Type Time(%) Time Calls Avg Min Max Name
Range: 100.00% 85.762ms 1 85.762ms 85.762ms 85.762ms first
GPU activities: 98.49% 162.75us 2 81.377us 34.080us 128.67us void nrm2_kernel<double, double, double, int=0, int=0, int=128, int=0>(cublasNrm2Params<double, double>)
0.93% 1.5360us 1 1.5360us 1.5360us 1.5360us [CUDA memcpy DtoH]
0.58% 960ns 1 960ns 960ns 960ns [CUDA memcpy HtoD]
API calls: 99.80% 85.556ms 2 42.778ms 13.481us 85.543ms cudaLaunchKernel
0.20% 167.55us 2 83.775us 16.726us 150.82us cudaMemcpyAsync
==2515== Range "second"
Type Time(%) Time Calls Avg Min Max Name
Range: 100.00% 201.21us 1 201.21us 201.21us 201.21us second
GPU activities: 98.69% 159.52us 2 79.761us 34.113us 125.41us void nrm2_kernel<double, double, double, int=0, int=0, int=128, int=0>(cublasNrm2Params<double, double>)

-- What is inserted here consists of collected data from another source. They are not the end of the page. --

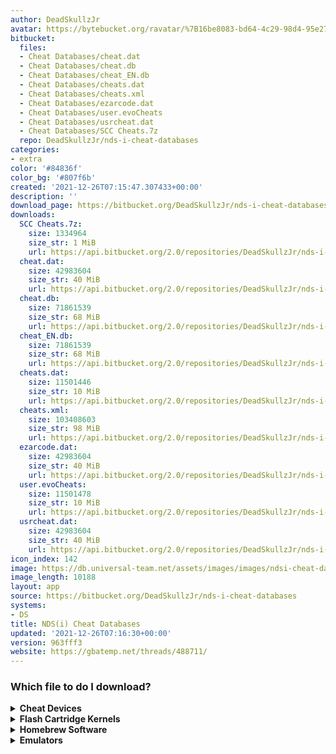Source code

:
 ```yaml
---
author: DeadSkullzJr
avatar: https://bytebucket.org/ravatar/%7B16be8083-bd64-4c29-98d4-95e277d7b2f0%7D?ts=default
bitbucket:
  files:
  - Cheat Databases/cheat.dat
  - Cheat Databases/cheat.db
  - Cheat Databases/cheat_EN.db
  - Cheat Databases/cheats.dat
  - Cheat Databases/cheats.xml
  - Cheat Databases/ezarcode.dat
  - Cheat Databases/user.evoCheats
  - Cheat Databases/usrcheat.dat
  - Cheat Databases/SCC Cheats.7z
  repo: DeadSkullzJr/nds-i-cheat-databases
categories:
- extra
color: '#84836f'
color_bg: '#807f6b'
created: '2021-12-26T07:15:47.307433+00:00'
description: ''
download_page: https://bitbucket.org/DeadSkullzJr/nds-i-cheat-databases/src/master/Cheat%20Databases/cheat.dat
downloads:
  SCC Cheats.7z:
    size: 1334964
    size_str: 1 MiB
    url: https://api.bitbucket.org/2.0/repositories/DeadSkullzJr/nds-i-cheat-databases/src/963fff3858de7539891ef7918d992b8b06972a48/Cheat%20Databases/SCC%20Cheats.7z
  cheat.dat:
    size: 42983604
    size_str: 40 MiB
    url: https://api.bitbucket.org/2.0/repositories/DeadSkullzJr/nds-i-cheat-databases/src/963fff3858de7539891ef7918d992b8b06972a48/Cheat%20Databases/cheat.dat
  cheat.db:
    size: 71861539
    size_str: 68 MiB
    url: https://api.bitbucket.org/2.0/repositories/DeadSkullzJr/nds-i-cheat-databases/src/963fff3858de7539891ef7918d992b8b06972a48/Cheat%20Databases/cheat.db
  cheat_EN.db:
    size: 71861539
    size_str: 68 MiB
    url: https://api.bitbucket.org/2.0/repositories/DeadSkullzJr/nds-i-cheat-databases/src/963fff3858de7539891ef7918d992b8b06972a48/Cheat%20Databases/cheat_EN.db
  cheats.dat:
    size: 11501446
    size_str: 10 MiB
    url: https://api.bitbucket.org/2.0/repositories/DeadSkullzJr/nds-i-cheat-databases/src/963fff3858de7539891ef7918d992b8b06972a48/Cheat%20Databases/cheats.dat
  cheats.xml:
    size: 103408603
    size_str: 98 MiB
    url: https://api.bitbucket.org/2.0/repositories/DeadSkullzJr/nds-i-cheat-databases/src/963fff3858de7539891ef7918d992b8b06972a48/Cheat%20Databases/cheats.xml
  ezarcode.dat:
    size: 42983604
    size_str: 40 MiB
    url: https://api.bitbucket.org/2.0/repositories/DeadSkullzJr/nds-i-cheat-databases/src/963fff3858de7539891ef7918d992b8b06972a48/Cheat%20Databases/ezarcode.dat
  user.evoCheats:
    size: 11501478
    size_str: 10 MiB
    url: https://api.bitbucket.org/2.0/repositories/DeadSkullzJr/nds-i-cheat-databases/src/963fff3858de7539891ef7918d992b8b06972a48/Cheat%20Databases/user.evoCheats
  usrcheat.dat:
    size: 42983604
    size_str: 40 MiB
    url: https://api.bitbucket.org/2.0/repositories/DeadSkullzJr/nds-i-cheat-databases/src/963fff3858de7539891ef7918d992b8b06972a48/Cheat%20Databases/usrcheat.dat
icon_index: 142
image: https://db.universal-team.net/assets/images/images/ndsi-cheat-databases.png
image_length: 10188
layout: app
source: https://bitbucket.org/DeadSkullzJr/nds-i-cheat-databases
systems:
- DS
title: NDS(i) Cheat Databases
updated: '2021-12-26T07:16:30+00:00'
version: 963fff3
website: https://gbatemp.net/threads/488711/
---
```

<h3>Which file to do I download?</h3><details><summary><b>Cheat Devices</b></summary>Cheats.xml can be used for:<ul><li>Action Replay DS</li><li>Action Replay DSi</li></ul></details><details><summary><b>Flash Cartridge Kernels</b></summary>Usrcheat.dat can be used for:<ul><li>AceKard 2 Menu</li><li>AKAIO</li><li>DSTT Menu</li><li>EZ-Flash V Menu</li><li>EZ-Flash Vi Menu</li><li>R4i Menu</li><li>SuperCard DSONE EOS</li><li>SuperCard DSTWO EOS</li><li>Wood R4</li><li>Wood RPG</li><li>YSMenu</li></ul>Cheats.dat can be used for:<ul><li>AceKard 2 Menu</li><li>AKAIO</li><li>EDGE Menu</li></ul>Cheat.dat can be used for:<ul><li>AceKard 2 Menu</li><li>AKAIO</li><li>M3 Menu</li><li>R4 Menu</li></ul>EZARCode.dat can be used for:<ul><li>EZ-Flash V Menu (Original)</li></ul>User.evoCheats can be used for:<ul><li>CycloDS Menu</li></ul>Cheat.db can be used for:<ul><li>M3 Sakura</li></ul>Cheat_EN.db can be used for:<ul><li>M3 Sakura</li></ul>SCC cheats can be used for:<ul><li>SuperCard DSONE OS</li></ul>Cheats.xml can be used for:<ul><li>AceKard 2 Menu</li><li>AKAIO</li></ul></details><details><summary><b>Homebrew Software</b></summary>Usrcheat.dat can be used for:<ul><li>Nitro Hax (3DS) (Usrcheat Edition)</li><li>Nitro Hax (DSi) (Usrcheat Edition)</li><li>TWiLight Menu++ (3DS)</li><li>TWiLight Menu++ (DSi)</li></ul>Cheats.xml can be used for:<ul><li>Nitro Hax (3DS)</li><li>Nitro Hax (DSi)</li><li>Nitro Hax (NDS)</li></ul></details><details><summary><b>Emulators</b></summary>Usrcheat.dat can be used for:<ul><li>DeSmuMe</li><li>DraStic</li></ul></details>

0.71% 1.1520us 1 1.1520us 1.1520us 1.1520us [CUDA memcpy DtoH]
0.59% 960ns 1 960ns 960ns 960ns [CUDA memcpy HtoD]
API calls: 91.48% 170.81us 2 85.403us 6.8030us 164.00us cudaMemcpyAsync
8.52% 15.913us 2 7.9560us 6.8550us 9.0580us cudaLaunchKernel
This gives you a pretty clear view on what happens behind the scenes. To debug a performance issue like this, you can sprinkle NVTX ranges and markers around to focus on the code that matters.